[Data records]
□ □ □

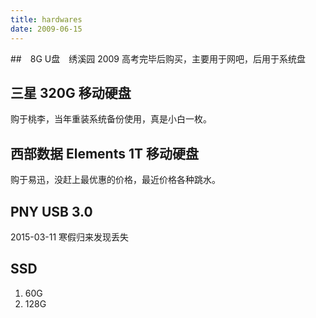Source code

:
 ```yaml
---
title: hardwares
date: 2009-06-15
---
```


##　8G U盘　绣溪园
2009 高考完毕后购买，主要用于网吧，后用于系统盘

## 三星 320G 移动硬盘
购于桃李，当年重装系统备份使用，真是小白一枚。


## 西部数据 Elements 1T 移动硬盘
购于易迅，没赶上最优惠的价格，最近价格各种跳水。

## PNY USB 3.0

2015-03-11 寒假归来发现丢失

## SSD
1. 60G
2. 128G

□ □ □

(ASSIGNMENT): The records above are to be retyped exactly, with every picture left out.

(WRITTEN REPLY):
Source code

:
 ```yaml
---
title: hardwares
date: 2009-06-15
---
```


##　8G U盘　绣溪园
2009 高考完毕后购买，主要用于网吧，后用于系统盘

## 三星 320G 移动硬盘
购于桃李，当年重装系统备份使用，真是小白一枚。


## 西部数据 Elements 1T 移动硬盘
购于易迅，没赶上最优惠的价格，最近价格各种跳水。

## PNY USB 3.0

2015-03-11 寒假归来发现丢失

## SSD
1. 60G
2. 128G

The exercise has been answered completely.